Sophie Charlotte was in her thirty-seventh year when she died, and at her death a great light went out. She would have been a remarkable woman under any conditions; she was doubly remarkable when we remember her time and her environment. In her large brain and generous sympathies, her love of art and letters, and her desire to raise the intellectual life of those around her the first Queen of Prussia strongly resembled one of her successors who has recently passed away—the late Empress Frederick. She resembled her also in that during her lifetime she was often misrepresented and misunderstood, and her great qualities of head and heart were not fully appreciated until after her death.

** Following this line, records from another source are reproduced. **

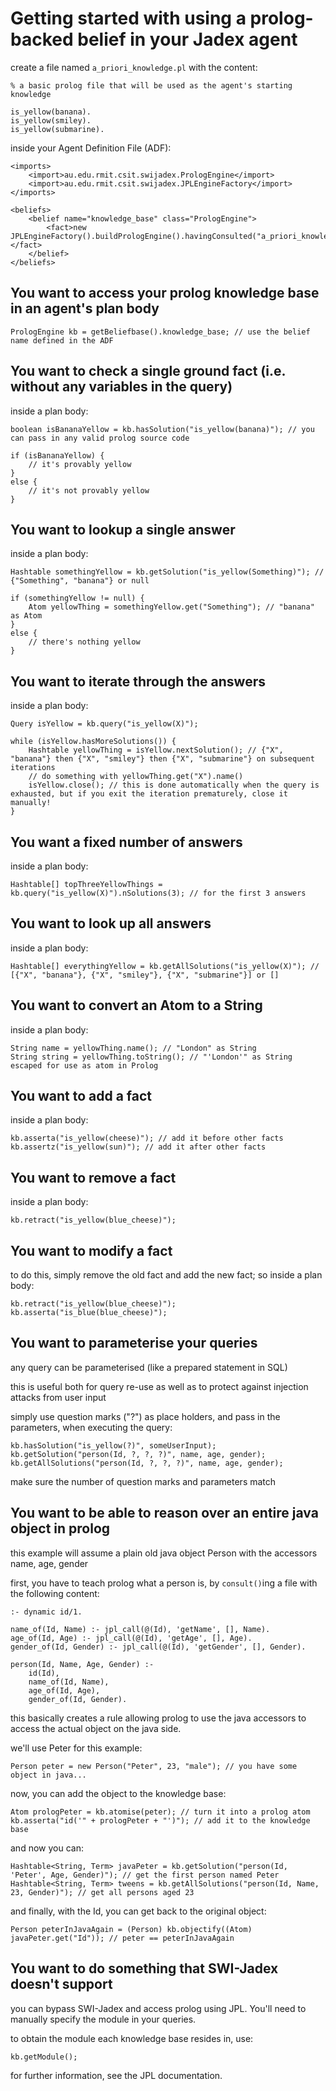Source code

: Getting started with using a prolog-backed belief in your Jadex agent
=====================================================================

create a file named `a_priori_knowledge.pl` with the content:

    % a basic prolog file that will be used as the agent's starting knowledge

    is_yellow(banana).
    is_yellow(smiley).
    is_yellow(submarine).


inside your Agent Definition File (ADF):

    <imports>
        <import>au.edu.rmit.csit.swijadex.PrologEngine</import>
        <import>au.edu.rmit.csit.swijadex.JPLEngineFactory</import>
    </imports>

    <beliefs>
        <belief name="knowledge_base" class="PrologEngine">
            <fact>new JPLEngineFactory().buildPrologEngine().havingConsulted("a_priori_knowledge.pl")</fact>
        </belief>
    </beliefs>


You want to access your prolog knowledge base in an agent's plan body
---------------------------------------------------------------------

    PrologEngine kb = getBeliefbase().knowledge_base; // use the belief name defined in the ADF


You want to check a single ground fact (i.e. without any variables in the query)
--------------------------------------------------------------------------------

inside a plan body:

    boolean isBananaYellow = kb.hasSolution("is_yellow(banana)"); // you can pass in any valid prolog source code

    if (isBananaYellow) {
        // it's provably yellow
    }
    else {
        // it's not provably yellow
    }


You want to lookup a single answer
----------------------------------

inside a plan body:

    Hashtable somethingYellow = kb.getSolution("is_yellow(Something)"); // {"Something", "banana"} or null

    if (somethingYellow != null) {
        Atom yellowThing = somethingYellow.get("Something"); // "banana" as Atom
    }
    else {
        // there's nothing yellow
    }


You want to iterate through the answers
---------------------------------------

inside a plan body:

    Query isYellow = kb.query("is_yellow(X)");

    while (isYellow.hasMoreSolutions()) {
        Hashtable yellowThing = isYellow.nextSolution(); // {"X", "banana"} then {"X", "smiley"} then {"X", "submarine"} on subsequent iterations
        // do something with yellowThing.get("X").name()
        isYellow.close(); // this is done automatically when the query is exhausted, but if you exit the iteration prematurely, close it manually!
    }


You want a fixed number of answers
----------------------------------

inside a plan body:

    Hashtable[] topThreeYellowThings = kb.query("is_yellow(X)").nSolutions(3); // for the first 3 answers


You want to look up all answers
--------------------------------

inside a plan body:

    Hashtable[] everythingYellow = kb.getAllSolutions("is_yellow(X)"); // [{"X", "banana"}, {"X", "smiley"}, {"X", "submarine"}] or []


You want to convert an Atom to a String
---------------------------------------

inside a plan body:

    String name = yellowThing.name(); // "London" as String
    String string = yellowThing.toString(); // "'London'" as String escaped for use as atom in Prolog


You want to add a fact
----------------------

inside a plan body:

    kb.asserta("is_yellow(cheese)"); // add it before other facts
    kb.assertz("is_yellow(sun)"); // add it after other facts


You want to remove a fact
-------------------------

inside a plan body:

    kb.retract("is_yellow(blue_cheese)");


You want to modify a fact
-------------------------

to do this, simply remove the old fact and add the new fact; so inside a plan body:

    kb.retract("is_yellow(blue_cheese)");
    kb.asserta("is_blue(blue_cheese)");


You want to parameterise your queries
-------------------------------------

any query can be parameterised (like a prepared statement in SQL)

this is useful both for query re-use as well as to protect against injection attacks from user input

simply use question marks ("?") as place holders, and pass in the parameters, when executing the query:

    kb.hasSolution("is_yellow(?)", someUserInput);
    kb.getSolution("person(Id, ?, ?, ?)", name, age, gender);
    kb.getAllSolutions("person(Id, ?, ?, ?)", name, age, gender);

make sure the number of question marks and parameters match


You want to be able to reason over an entire java object in prolog
------------------------------------------------------------------

this example will assume a plain old java object Person with the accessors name, age, gender

first, you have to teach prolog what a person is, by `consult()`ing a file with the following content:

    :- dynamic id/1.

    name_of(Id, Name) :- jpl_call(@(Id), 'getName', [], Name).
    age_of(Id, Age) :- jpl_call(@(Id), 'getAge', [], Age).
    gender_of(Id, Gender) :- jpl_call(@(Id), 'getGender', [], Gender).

    person(Id, Name, Age, Gender) :-
        id(Id),
        name_of(Id, Name),
        age_of(Id, Age),
        gender_of(Id, Gender).

this basically creates a rule allowing prolog to use the java accessors to access the actual object on the java side.

we'll use Peter for this example:

    Person peter = new Person("Peter", 23, "male"); // you have some object in java...

now, you can add the object to the knowledge base:

    Atom prologPeter = kb.atomise(peter); // turn it into a prolog atom
    kb.asserta("id('" + prologPeter + "')"); // add it to the knowledge base

and now you can:

    Hashtable<String, Term> javaPeter = kb.getSolution("person(Id, 'Peter', Age, Gender)"); // get the first person named Peter
    Hashtable<String, Term> tweens = kb.getAllSolutions("person(Id, Name, 23, Gender)"); // get all persons aged 23

and finally, with the Id, you can get back to the original object:

    Person peterInJavaAgain = (Person) kb.objectify((Atom) javaPeter.get("Id")); // peter == peterInJavaAgain


You want to do something that SWI-Jadex doesn't support
-------------------------------------------------------

you can bypass SWI-Jadex and access prolog using JPL. You'll need to manually specify the module in your queries.

to obtain the module each knowledge base resides in, use:

    kb.getModule();

for further information, see the JPL documentation.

FOOTNOTES TO BOOK I, CHAPTER II:

[3] Leibniz to State Minister du Cros, Lützenburg, 25th October, 1704.

[4] The Electress Sophia to the Raugravine Louise, Lützenburg, 21st October, 1704.

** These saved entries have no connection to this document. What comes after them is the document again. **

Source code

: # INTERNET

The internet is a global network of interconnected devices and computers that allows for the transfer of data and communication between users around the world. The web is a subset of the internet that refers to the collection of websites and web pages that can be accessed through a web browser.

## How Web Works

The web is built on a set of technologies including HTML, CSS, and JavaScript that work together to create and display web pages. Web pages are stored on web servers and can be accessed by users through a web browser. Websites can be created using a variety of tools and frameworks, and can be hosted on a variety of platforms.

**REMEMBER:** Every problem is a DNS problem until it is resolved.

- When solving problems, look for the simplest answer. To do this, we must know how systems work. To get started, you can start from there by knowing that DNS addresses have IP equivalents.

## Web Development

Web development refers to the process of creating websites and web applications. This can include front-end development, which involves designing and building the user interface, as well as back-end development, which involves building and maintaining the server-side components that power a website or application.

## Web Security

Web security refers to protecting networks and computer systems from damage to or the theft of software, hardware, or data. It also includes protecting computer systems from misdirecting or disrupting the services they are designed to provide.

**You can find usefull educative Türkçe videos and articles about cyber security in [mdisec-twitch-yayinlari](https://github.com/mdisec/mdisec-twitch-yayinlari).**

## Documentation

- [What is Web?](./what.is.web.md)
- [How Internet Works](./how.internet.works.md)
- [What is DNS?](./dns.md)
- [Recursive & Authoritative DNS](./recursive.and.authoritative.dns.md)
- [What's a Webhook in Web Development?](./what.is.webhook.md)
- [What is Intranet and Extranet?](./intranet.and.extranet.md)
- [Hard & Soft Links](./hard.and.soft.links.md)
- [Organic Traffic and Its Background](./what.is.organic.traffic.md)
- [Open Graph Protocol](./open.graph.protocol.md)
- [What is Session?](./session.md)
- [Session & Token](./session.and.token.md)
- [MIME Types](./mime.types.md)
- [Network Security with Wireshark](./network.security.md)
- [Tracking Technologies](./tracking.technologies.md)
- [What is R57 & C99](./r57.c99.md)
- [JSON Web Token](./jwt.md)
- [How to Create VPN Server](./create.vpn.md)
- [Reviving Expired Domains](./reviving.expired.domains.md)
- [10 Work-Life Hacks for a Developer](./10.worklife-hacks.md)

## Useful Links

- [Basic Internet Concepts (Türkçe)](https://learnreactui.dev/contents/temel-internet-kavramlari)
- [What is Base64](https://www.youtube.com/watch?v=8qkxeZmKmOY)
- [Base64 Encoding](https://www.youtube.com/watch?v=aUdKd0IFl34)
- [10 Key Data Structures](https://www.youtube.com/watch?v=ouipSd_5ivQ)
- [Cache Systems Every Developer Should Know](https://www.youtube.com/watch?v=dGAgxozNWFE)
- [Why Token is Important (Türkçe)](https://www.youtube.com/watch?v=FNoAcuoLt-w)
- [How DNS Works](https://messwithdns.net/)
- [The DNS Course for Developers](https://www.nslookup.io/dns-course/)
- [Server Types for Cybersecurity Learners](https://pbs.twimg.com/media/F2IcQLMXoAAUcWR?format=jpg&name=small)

[5] The Electress Sophia to the Raugravine Louise, Lützenburg, 27th October, 1704.

[6] The Electress Sophia to the Raugravine Louise, Lützenburg, 1st November, 1704.

[7] The Electress Sophia to Leibniz, Hanover, 22nd November, 1704.

[8] Princess Caroline of Ansbach to Leibniz, Ansbach, 28th December, 1704.

CHAPTER III.
THE WOOING OF THE PRINCESS. 1705.

The Queen of Prussia’s death was one of the great sorrows of Caroline’s life. She was at Ansbach when Sophie Charlotte died, slowly recovering from a low fever. The sad news from Hanover plunged her into the deepest grief, and seriously hindered her convalescence. Leibniz, who had also lost his best friend in the Queen, wrote to Caroline to express his grief and sympathy; he also took this opportunity to explain his views on the Divine scheme of things.